Coder Social home page Coder Social logo

libearley's Introduction

Libearley

A C++ Earley parser library.

Features

  • Includes a recognizer for matching grammar rules and functions for traversing the output to build a parse tree
  • Includes functions for pretty-printing rules and Earley items
  • Can be run on partial input
  • Written as a generic library
    • Can parse any type conforming to the std::ranges::input_range concept.
      • Works with std::string, std::ifstream, std::span<CustomTokenType>, etc.
    • Symbols used in the grammar can be any regular type that can be converted into an integer.
      • This includes enums, characters, or even user-created classes.

Usage

Dependencies

  • A compiler that supports C++20
  • Boost (tested with 1.82, but should work with any version that supports C++20 and includes the Boost.STLInterfaces library)

Building

Since this is a template library, it is header only.

The CMakeLists.txt file in the root of this repository can be added to your project. Alternatively, the files in the lib subdirectory can be added directly to your build system.

Example

The core functionality of the library is provided in earley.hpp. earley_print.hpp includes functions for printing some of the library's data structures to iostreams, which might be useful during development.

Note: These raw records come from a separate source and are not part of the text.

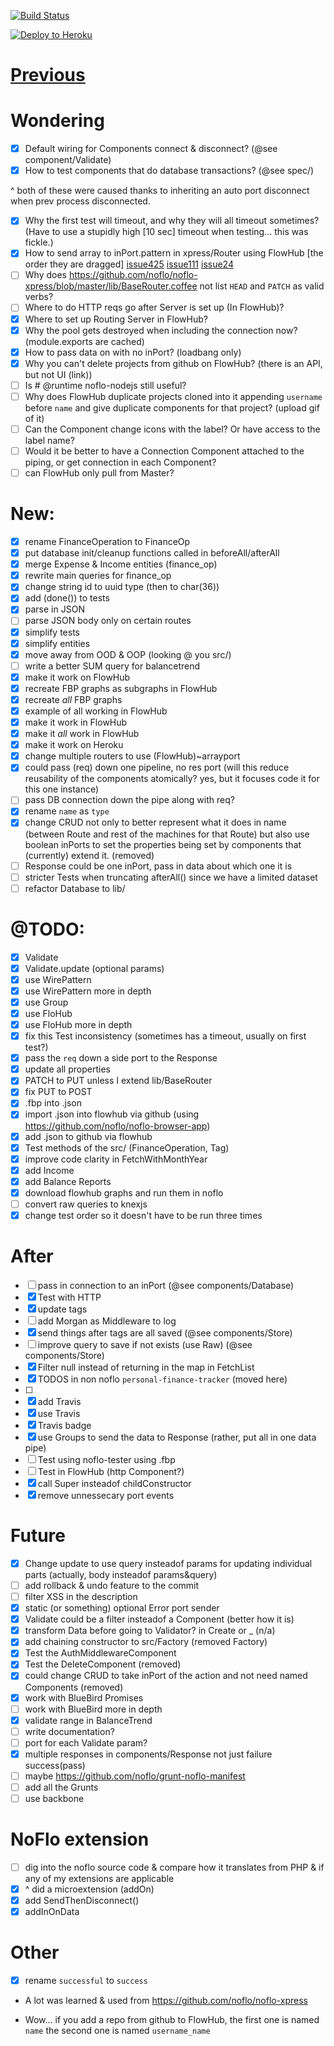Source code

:[![Build Status](https://travis-ci.org/aretecode/finance.svg)](https://travis-ci.org/aretecode/finance)

[![Deploy to Heroku](https://www.herokucdn.com/deploy/button.png)](https://heroku.com/deploy)

# [Previous](https://github.com/aretecode/finance/tree/response-separation)

# Wondering
* [x] Default wiring for Components connect & disconnect? (@see component/Validate)
* [x] How to test components that do database transactions? (@see spec/)

^ both of these were caused thanks to inheriting an auto port disconnect when prev process disconnected.

* [x] Why the first test will timeout, and why they will all timeout sometimes? (Have to use a stupidly high [10 sec] timeout when testing... this was fickle.)
* [x] How to send array to inPort.pattern in xpress/Router using FlowHub [the order they are dragged] [issue425](https://github.com/noflo/noflo-ui/issues/425) [issue111](https://github.com/noflo/noflo-ui/issues/111) [issue24](https://github.com/noflo/noflo-ui/issues/14)
* [ ] Why does https://github.com/noflo/noflo-xpress/blob/master/lib/BaseRouter.coffee not list `HEAD` and `PATCH` as valid verbs?
* [ ] Where to do HTTP reqs go after Server is set up (In FlowHub)?
* [x] Where to set up Routing Server in FlowHub?
* [x] Why the pool gets destroyed when including the connection now? (module.exports are cached)
* [x] How to pass data on with no inPort? (loadbang only)
* [x] Why you can't delete projects from github on FlowHub? (there is an API, but not UI (link))
* [ ] Is # @runtime noflo-nodejs still useful?
* [ ] Why does FlowHub duplicate projects cloned into it appending `username` before `name` and give duplicate components for that project? (upload gif of it)
* [ ] Can the Component change icons with the label? Or have access to the label name?
* [ ] Would it be better to have a Connection Component attached to the piping, or get connection in each Component?
* [ ] can FlowHub only pull from Master?

# New:
* [x] rename FinanceOperation to FinanceOp
* [x] put database init/cleanup functions called in beforeAll/afterAll
* [x] merge Expense & Income entities (finance_op)
* [x] rewrite main queries for finance_op
* [x] change string id to uuid type (then to char(36))
* [x] add (done()) to tests
* [x] parse in JSON
* [ ] parse JSON body only on certain routes
* [x] simplify tests
* [x] simplify entities
* [x] move away from OOD & OOP (looking @ you src/)
* [ ] write a better SUM query for balancetrend
* [x] make it work on FlowHub
* [x] recreate FBP graphs as subgraphs in FlowHub
* [x] recreate *all* FBP graphs
* [x] example of all working in FlowHub
* [x] make it work in FlowHub
* [x] make it *all* work in FlowHub
* [x] make it work on Heroku
* [x] change multiple routers to use (FlowHub)~arrayport
* [x] could pass (req) down one pipeline, no res port (will this reduce reusability of the components atomically? yes, but it focuses code it for this one instance)
* [ ] pass DB connection down the pipe along with req?
* [x] rename `name` as `type`
* [x] change CRUD not only to better represent what it does in name (between Route and rest of the machines for that Route) but also use boolean inPorts to set the properties being set by components that (currently) extend it. (removed)
* [ ] Response could be one inPort, pass in data about which one it is
* [ ] stricter Tests when truncating afterAll() since we have a limited dataset
* [ ] refactor Database to lib/

# @TODO:
* [x] Validate
* [x] Validate.update (optional params)
* [x] use WirePattern
* [x] use WirePattern more in depth
* [x] use Group
* [x] use FloHub
* [x] use FloHub more in depth
* [x] fix this Test inconsistency (sometimes has a timeout, usually on first test?)
* [x] pass the `req` down a side port to the Response
* [x] update all properties
* [x] PATCH to PUT unless I extend lib/BaseRouter
* [x] fix PUT to POST
* [x] .fbp into .json
* [x] import .json into flowhub via github (using https://github.com/noflo/noflo-browser-app)
* [x] add .json to github via flowhub
* [x] Test methods of the src/ (FinanceOperation, Tag)
* [x] improve code clarity in FetchWithMonthYear
* [x] add Income
* [x] add Balance Reports
* [x] download flowhub graphs and run them in noflo
* [ ] convert raw queries to knexjs
* [x] change test order so it doesn't have to be run three times

# After
* [ ] pass in connection to an inPort (@see components/Database)
* [x] Test with HTTP
* [x] update tags
* [ ] add Morgan as Middleware to log
* [x] send things after tags are all saved (@see components/Store)
* [ ] improve query to save if not exists (use Raw) (@see components/Store)
* [x] Filter null instead of returning in the map in FetchList
* [x] TODOS in non noflo `personal-finance-tracker` (moved here)
* [ ]
* [x] add Travis
* [x] use Travis
* [x] Travis badge
* [x] use Groups to send the data to Response (rather, put all in one data pipe)
* [ ] Test using noflo-tester using .fbp
* [ ] Test in FlowHub (http Component?)
* [x] call Super insteadof childConstructor
* [x] remove unnessecary port events

# Future
* [x] Change update to use query insteadof params for updating individual parts (actually, body insteadof params&query)
* [ ] add rollback & undo feature to the commit
* [ ] filter XSS in the description
* [x] static (or something) optional Error port sender
* [x] Validate could be a filter insteadof a Component (better how it is)
* [x] transform Data before going to Validator? in Create or _ (n/a)
* [x] add chaining constructor to src/Factory (removed Factory)
* [x] Test the AuthMiddlewareComponent
* [x] Test the DeleteComponent (removed)
* [x] could change CRUD to take inPort of the action and not need named Components (removed)
* [x] work with BlueBird Promises
* [ ] work with BlueBird more in depth
* [x] validate range in BalanceTrend
* [ ] write documentation?
* [ ] port for each Validate param?
* [x] multiple responses in components/Response not just failure success(pass)
* [ ] maybe https://github.com/noflo/grunt-noflo-manifest
* [ ] add all the Grunts
* [ ] use backbone

# NoFlo extension
* [ ] dig into the noflo source code & compare how it translates from PHP & if any of my extensions are applicable
* [x] ^ did a microextension (addOn)
* [x] add SendThenDisconnect()
* [x] addInOnData

# Other
* [x] rename `successful` to `success`

* A lot was learned & used from https://github.com/noflo/noflo-xpress

* Wow... if you add a repo from github to FlowHub, the first one is named `name` the second one is named `username_name`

In order to build a parser, the library requires the user to provide the following parameters:

  • A token type: This type represents one element of the input.
    • This is often a character type (since many parsers parse character strings), but it can be any other type, such as the type of tokens emitted by a lexer.
  • A symbol type: This type represents the terminal and non-terminal symbols of the grammar.
    • Typically, an enum class type should be used.
      • Note: For enum class types, you must provide a special enum member named Symbol_Count. This will be used in the parser to determine the number of possible symbols.
      • For symbol types that are not enum classes, a custom specialization of earley::symbol_traits must be provided.
    • A pair of helper functions with the signatures bool is_terminal(Symbol) and bool matches_terminal(Symbol, Token) must also be provided. These are used to check if a symbol is a terminal and if a given terminal symbol matches a given token, respectively.
  • A grammar: This is a collection of parsing rules.
    • It must be a contiguous collection of earley::Rule<Symbol> objects (e.g. an array of earley::Rule<Symbol>)
    • The grammar rules must get wrapped in an earley::RuleSet<Symbol> object. This is what is passed to the parser.
    • Each rule consists of a "left-hand side", which is a non-terminal symbol, and a "right-hand side", which is a sequence of zero or more terminal and/or non-terminal symbols.
    • The parser assumes that all rules with the same left-hand side are located adjacently to each other in the grammar.
  • A start symbol: The goal of parsing is to the match the input to a rule that has this symbol as its left-hand side.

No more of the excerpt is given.